EXERCISE DESCRIPTION. From the entries below, copy out all lines holding "Server".

━━━━━ WORKING DATA

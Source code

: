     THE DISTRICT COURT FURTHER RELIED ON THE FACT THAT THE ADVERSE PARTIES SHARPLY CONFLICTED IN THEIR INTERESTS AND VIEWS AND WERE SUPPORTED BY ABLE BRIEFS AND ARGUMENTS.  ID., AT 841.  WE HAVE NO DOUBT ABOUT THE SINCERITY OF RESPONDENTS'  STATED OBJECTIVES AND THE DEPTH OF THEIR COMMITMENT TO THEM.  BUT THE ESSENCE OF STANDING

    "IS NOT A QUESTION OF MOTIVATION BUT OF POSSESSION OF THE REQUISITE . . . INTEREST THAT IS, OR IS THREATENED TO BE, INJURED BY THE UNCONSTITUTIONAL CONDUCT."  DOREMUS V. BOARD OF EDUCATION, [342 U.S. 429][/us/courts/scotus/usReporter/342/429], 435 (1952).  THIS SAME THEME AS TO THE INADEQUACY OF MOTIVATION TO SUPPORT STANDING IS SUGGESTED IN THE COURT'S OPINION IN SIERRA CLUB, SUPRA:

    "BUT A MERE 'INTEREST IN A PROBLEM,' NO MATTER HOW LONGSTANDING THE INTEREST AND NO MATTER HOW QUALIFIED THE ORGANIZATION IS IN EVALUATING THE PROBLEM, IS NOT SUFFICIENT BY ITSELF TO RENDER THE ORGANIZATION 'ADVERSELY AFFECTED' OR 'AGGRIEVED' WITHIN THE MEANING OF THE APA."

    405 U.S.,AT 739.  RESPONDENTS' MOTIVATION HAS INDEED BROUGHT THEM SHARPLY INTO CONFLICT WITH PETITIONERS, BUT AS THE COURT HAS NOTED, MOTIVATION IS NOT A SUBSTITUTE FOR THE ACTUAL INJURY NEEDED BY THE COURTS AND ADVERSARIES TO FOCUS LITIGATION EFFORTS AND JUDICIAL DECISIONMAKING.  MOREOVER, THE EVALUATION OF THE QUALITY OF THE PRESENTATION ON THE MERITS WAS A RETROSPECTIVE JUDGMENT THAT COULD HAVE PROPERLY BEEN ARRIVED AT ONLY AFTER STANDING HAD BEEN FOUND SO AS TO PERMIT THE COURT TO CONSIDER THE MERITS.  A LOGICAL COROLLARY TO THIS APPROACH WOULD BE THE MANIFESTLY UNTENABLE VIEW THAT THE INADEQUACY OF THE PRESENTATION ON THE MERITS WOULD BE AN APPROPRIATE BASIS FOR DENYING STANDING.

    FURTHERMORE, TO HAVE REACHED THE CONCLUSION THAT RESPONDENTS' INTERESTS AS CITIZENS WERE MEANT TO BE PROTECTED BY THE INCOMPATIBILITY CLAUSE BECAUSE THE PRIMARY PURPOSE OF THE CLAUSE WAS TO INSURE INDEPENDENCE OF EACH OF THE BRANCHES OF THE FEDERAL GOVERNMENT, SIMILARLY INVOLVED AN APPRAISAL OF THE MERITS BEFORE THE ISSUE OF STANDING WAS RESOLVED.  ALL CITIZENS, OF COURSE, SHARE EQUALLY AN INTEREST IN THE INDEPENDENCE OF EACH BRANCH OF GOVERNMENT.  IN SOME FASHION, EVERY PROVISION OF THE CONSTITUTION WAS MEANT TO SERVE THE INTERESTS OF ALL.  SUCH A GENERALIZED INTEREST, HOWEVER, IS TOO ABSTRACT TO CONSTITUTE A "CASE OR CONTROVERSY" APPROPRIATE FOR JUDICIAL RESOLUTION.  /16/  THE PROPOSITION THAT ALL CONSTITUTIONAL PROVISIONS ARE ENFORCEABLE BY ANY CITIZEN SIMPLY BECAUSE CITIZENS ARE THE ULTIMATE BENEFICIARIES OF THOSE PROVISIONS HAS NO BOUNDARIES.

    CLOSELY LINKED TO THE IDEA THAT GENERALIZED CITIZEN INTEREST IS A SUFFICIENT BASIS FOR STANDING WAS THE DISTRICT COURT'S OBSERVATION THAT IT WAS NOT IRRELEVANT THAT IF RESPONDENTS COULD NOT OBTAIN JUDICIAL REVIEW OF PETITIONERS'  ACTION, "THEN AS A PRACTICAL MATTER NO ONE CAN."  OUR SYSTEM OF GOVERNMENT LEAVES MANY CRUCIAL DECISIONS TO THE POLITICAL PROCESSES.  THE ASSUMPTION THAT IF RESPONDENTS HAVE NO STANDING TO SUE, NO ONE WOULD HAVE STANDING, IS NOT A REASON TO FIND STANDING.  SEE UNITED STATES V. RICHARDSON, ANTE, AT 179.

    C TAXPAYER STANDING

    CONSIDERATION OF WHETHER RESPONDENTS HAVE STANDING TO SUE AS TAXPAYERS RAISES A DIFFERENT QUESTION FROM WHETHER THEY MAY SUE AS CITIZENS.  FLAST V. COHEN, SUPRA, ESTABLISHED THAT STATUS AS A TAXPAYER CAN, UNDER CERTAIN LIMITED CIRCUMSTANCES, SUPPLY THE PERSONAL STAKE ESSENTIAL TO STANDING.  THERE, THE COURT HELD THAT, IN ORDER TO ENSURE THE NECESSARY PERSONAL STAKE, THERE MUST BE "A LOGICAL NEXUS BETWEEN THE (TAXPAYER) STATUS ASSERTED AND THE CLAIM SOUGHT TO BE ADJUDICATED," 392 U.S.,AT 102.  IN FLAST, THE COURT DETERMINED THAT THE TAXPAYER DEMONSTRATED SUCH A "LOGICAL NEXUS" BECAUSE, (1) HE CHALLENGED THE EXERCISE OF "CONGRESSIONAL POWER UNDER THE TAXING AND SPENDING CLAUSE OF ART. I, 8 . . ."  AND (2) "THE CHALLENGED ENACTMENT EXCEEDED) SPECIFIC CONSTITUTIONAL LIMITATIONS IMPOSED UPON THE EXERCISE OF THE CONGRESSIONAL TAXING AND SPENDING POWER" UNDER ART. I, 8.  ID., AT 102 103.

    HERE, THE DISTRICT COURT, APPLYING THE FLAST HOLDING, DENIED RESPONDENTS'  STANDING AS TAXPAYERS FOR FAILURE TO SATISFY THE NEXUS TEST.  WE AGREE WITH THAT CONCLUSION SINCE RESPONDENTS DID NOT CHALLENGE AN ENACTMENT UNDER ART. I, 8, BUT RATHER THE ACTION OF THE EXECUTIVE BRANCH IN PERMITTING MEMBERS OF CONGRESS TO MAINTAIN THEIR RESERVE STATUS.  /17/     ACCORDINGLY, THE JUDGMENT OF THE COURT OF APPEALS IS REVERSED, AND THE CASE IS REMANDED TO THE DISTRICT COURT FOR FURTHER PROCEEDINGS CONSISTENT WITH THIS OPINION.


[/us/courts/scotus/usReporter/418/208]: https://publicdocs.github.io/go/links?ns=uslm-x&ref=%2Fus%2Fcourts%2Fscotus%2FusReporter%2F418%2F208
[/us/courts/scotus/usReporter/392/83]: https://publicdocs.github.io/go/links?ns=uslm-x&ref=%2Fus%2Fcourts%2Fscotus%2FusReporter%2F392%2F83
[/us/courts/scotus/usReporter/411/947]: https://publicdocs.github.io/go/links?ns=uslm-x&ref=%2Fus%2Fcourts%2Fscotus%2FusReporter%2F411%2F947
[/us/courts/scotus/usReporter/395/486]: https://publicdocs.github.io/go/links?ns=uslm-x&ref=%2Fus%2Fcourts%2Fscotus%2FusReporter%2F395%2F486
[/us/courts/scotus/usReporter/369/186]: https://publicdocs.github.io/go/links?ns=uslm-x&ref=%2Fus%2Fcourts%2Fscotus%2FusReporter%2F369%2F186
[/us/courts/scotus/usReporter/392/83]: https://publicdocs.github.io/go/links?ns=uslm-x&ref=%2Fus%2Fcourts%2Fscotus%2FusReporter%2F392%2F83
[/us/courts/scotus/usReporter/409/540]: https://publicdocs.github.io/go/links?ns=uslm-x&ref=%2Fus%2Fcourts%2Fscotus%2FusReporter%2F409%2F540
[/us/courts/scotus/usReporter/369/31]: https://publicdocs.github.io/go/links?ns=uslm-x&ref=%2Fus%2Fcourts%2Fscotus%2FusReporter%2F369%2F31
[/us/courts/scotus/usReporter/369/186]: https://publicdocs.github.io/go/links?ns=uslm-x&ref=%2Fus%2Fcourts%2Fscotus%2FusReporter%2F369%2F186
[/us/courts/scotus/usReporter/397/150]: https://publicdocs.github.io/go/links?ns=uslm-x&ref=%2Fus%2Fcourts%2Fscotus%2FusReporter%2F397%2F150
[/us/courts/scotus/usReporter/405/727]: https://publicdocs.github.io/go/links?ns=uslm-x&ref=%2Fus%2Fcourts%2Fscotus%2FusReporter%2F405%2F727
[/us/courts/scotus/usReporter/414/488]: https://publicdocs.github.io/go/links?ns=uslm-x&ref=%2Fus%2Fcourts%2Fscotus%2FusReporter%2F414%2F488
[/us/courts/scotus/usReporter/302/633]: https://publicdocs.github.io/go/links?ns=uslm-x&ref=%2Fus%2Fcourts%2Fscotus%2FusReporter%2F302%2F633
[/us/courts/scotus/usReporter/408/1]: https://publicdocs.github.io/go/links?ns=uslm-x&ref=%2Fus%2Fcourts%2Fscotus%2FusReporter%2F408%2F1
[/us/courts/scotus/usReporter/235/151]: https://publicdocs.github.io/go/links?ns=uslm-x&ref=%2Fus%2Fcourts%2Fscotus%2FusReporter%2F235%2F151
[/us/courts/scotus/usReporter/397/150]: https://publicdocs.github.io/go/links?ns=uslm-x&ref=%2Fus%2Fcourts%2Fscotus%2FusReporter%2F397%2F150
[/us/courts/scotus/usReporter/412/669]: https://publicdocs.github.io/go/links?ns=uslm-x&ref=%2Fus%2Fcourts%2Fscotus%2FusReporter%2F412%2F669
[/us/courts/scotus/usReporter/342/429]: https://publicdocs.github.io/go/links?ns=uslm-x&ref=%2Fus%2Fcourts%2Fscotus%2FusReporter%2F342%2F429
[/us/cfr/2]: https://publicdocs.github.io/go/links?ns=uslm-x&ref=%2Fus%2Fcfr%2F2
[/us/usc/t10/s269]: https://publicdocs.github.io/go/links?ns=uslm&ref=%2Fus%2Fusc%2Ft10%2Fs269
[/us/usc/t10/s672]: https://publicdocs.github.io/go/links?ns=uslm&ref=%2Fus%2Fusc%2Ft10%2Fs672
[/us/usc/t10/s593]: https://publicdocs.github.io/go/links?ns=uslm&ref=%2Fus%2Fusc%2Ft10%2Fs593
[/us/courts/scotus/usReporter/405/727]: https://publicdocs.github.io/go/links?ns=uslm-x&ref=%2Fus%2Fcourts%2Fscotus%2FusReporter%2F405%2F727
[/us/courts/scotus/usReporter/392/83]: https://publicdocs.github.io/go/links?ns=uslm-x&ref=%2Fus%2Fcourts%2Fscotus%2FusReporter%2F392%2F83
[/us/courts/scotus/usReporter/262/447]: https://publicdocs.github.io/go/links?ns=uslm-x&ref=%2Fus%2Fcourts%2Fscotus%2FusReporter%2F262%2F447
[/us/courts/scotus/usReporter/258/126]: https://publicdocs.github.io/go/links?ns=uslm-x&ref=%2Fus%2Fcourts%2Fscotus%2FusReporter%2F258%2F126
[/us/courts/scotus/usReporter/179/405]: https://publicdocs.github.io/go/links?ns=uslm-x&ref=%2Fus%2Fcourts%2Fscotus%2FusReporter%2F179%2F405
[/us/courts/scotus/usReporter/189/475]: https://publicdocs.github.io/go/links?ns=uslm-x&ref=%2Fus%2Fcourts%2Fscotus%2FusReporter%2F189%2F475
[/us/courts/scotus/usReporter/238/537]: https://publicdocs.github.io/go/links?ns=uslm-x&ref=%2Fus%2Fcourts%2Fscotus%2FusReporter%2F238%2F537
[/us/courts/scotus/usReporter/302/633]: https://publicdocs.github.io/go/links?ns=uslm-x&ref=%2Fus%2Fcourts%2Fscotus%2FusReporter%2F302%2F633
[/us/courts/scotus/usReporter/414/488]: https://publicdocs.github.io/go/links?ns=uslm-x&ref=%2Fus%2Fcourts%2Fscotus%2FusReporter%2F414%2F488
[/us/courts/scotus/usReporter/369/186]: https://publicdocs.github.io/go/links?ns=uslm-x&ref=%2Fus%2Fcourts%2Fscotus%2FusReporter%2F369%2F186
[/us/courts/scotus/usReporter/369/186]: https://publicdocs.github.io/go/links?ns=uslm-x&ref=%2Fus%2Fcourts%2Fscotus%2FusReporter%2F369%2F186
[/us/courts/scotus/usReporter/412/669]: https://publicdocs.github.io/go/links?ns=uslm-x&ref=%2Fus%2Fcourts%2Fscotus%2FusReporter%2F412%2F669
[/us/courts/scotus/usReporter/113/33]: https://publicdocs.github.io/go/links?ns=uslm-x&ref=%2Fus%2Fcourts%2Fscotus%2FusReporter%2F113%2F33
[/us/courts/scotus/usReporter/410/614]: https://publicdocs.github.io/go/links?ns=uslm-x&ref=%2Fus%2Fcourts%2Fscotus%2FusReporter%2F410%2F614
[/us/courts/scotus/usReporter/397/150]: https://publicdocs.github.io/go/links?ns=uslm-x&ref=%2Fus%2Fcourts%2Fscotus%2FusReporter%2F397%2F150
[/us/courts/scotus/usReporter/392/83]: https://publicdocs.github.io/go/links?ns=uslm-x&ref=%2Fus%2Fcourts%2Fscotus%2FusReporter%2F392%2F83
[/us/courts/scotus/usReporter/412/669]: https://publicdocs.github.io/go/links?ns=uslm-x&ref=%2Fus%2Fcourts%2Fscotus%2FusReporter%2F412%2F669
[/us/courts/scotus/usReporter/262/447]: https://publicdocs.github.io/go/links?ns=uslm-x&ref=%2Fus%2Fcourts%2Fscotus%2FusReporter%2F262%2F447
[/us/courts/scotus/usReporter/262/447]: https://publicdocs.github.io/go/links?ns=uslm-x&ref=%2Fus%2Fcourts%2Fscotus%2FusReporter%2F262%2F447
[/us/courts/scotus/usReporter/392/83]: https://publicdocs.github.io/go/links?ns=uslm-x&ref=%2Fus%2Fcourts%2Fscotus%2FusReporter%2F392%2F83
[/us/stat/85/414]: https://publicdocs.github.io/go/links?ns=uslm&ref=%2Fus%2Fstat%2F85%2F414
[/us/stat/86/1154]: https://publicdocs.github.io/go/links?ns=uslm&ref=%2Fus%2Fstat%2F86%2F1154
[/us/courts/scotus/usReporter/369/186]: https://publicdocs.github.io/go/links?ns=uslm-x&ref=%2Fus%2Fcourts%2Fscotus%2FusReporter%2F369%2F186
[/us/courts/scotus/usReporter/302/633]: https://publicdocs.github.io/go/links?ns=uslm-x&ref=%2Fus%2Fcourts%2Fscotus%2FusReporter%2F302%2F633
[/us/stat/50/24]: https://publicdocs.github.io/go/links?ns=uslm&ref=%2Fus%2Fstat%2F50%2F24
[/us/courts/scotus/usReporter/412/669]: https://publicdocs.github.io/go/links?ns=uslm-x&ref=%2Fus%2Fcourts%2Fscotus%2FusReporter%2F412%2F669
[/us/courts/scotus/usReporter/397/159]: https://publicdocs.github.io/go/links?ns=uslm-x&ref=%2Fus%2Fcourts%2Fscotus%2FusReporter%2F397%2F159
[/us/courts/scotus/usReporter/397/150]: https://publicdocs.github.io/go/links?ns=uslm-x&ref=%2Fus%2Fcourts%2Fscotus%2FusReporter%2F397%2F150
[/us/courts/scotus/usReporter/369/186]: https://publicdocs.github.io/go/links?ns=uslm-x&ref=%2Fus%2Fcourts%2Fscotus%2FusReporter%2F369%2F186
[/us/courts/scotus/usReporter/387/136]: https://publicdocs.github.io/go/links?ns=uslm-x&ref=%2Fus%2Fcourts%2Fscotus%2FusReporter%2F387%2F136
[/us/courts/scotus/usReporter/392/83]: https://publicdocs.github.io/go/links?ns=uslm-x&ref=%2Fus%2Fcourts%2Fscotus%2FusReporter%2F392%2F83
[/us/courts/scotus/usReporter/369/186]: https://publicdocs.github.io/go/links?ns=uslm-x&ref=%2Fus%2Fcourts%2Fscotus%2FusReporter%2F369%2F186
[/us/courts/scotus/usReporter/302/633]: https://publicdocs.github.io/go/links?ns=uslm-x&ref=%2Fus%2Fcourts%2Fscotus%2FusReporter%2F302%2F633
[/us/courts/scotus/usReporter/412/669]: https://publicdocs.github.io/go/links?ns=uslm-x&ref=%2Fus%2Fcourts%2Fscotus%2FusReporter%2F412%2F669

━━━━━━━━━━
━━━━━ WORKING DATA

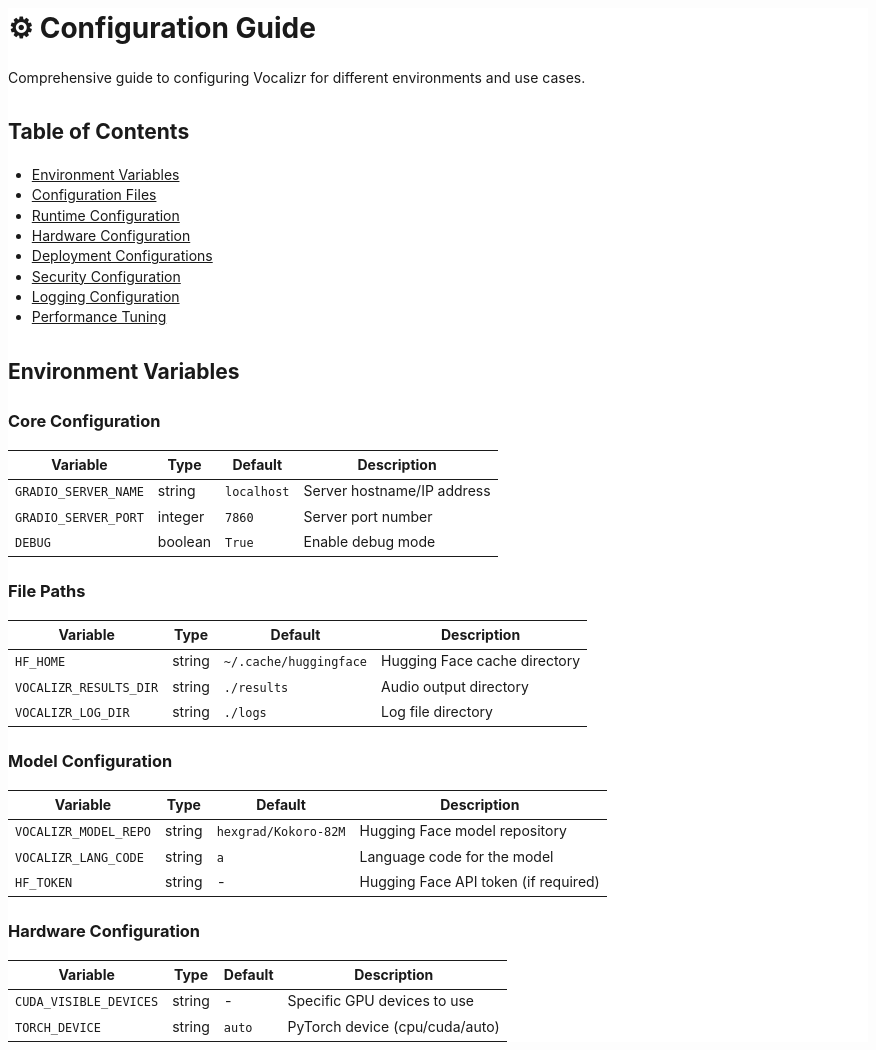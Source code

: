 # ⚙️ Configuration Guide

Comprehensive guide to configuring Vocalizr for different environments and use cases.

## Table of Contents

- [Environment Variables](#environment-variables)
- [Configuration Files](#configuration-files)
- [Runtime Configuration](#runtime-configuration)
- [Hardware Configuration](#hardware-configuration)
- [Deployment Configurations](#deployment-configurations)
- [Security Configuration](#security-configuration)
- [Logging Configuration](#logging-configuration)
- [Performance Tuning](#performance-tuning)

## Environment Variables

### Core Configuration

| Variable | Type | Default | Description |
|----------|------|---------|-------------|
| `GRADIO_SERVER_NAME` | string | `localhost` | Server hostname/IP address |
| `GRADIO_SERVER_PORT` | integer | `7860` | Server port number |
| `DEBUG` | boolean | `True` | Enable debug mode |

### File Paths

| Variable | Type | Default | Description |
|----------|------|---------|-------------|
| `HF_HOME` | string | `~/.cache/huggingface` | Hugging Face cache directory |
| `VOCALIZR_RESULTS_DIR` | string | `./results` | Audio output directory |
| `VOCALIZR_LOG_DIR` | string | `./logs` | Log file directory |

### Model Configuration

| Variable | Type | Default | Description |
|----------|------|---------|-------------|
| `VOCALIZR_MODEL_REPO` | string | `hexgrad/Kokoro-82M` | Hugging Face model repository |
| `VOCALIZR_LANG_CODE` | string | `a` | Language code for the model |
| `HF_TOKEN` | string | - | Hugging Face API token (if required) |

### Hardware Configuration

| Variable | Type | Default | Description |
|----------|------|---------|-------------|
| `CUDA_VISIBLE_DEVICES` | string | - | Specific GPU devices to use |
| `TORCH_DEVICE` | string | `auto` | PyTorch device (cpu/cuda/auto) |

━━━━━━━━━━
━━━━━ WORKING DATA

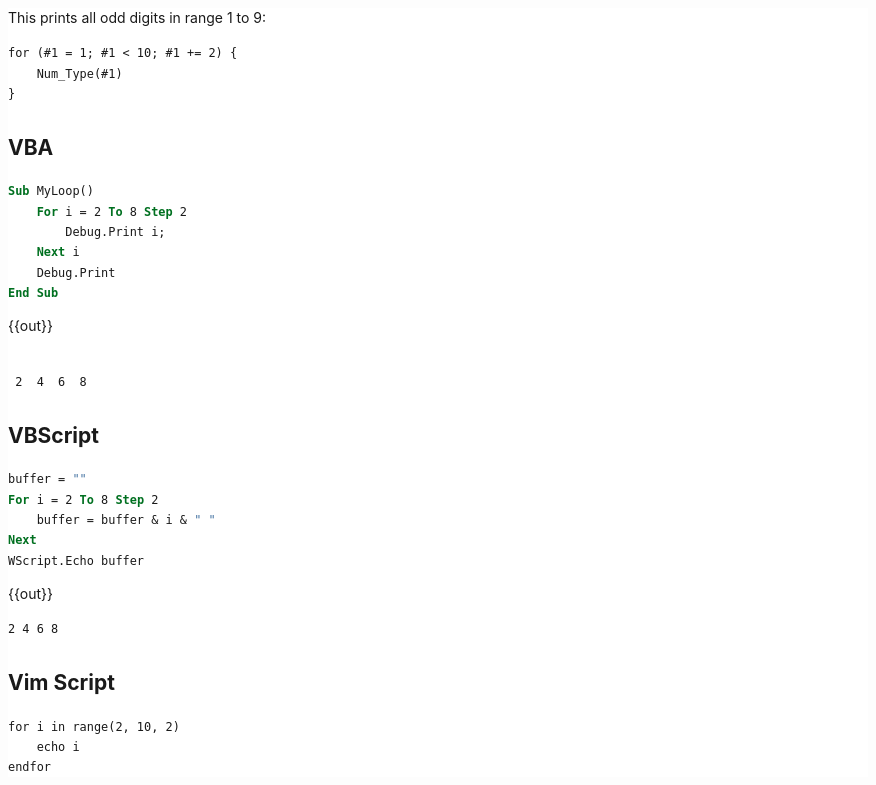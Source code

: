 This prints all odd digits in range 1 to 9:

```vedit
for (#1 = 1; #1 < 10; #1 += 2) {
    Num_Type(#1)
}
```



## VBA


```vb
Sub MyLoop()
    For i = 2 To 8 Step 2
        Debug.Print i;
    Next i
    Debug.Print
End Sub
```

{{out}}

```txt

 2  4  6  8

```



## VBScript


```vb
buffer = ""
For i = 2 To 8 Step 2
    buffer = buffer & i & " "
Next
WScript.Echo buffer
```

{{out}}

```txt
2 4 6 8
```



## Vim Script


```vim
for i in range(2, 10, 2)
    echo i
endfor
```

━━━━━━━━━━

ANSWER TO THE EXERCISE.
| `GRADIO_SERVER_NAME` | string | `localhost` | Server hostname/IP address |
| `GRADIO_SERVER_PORT` | integer | `7860` | Server port number |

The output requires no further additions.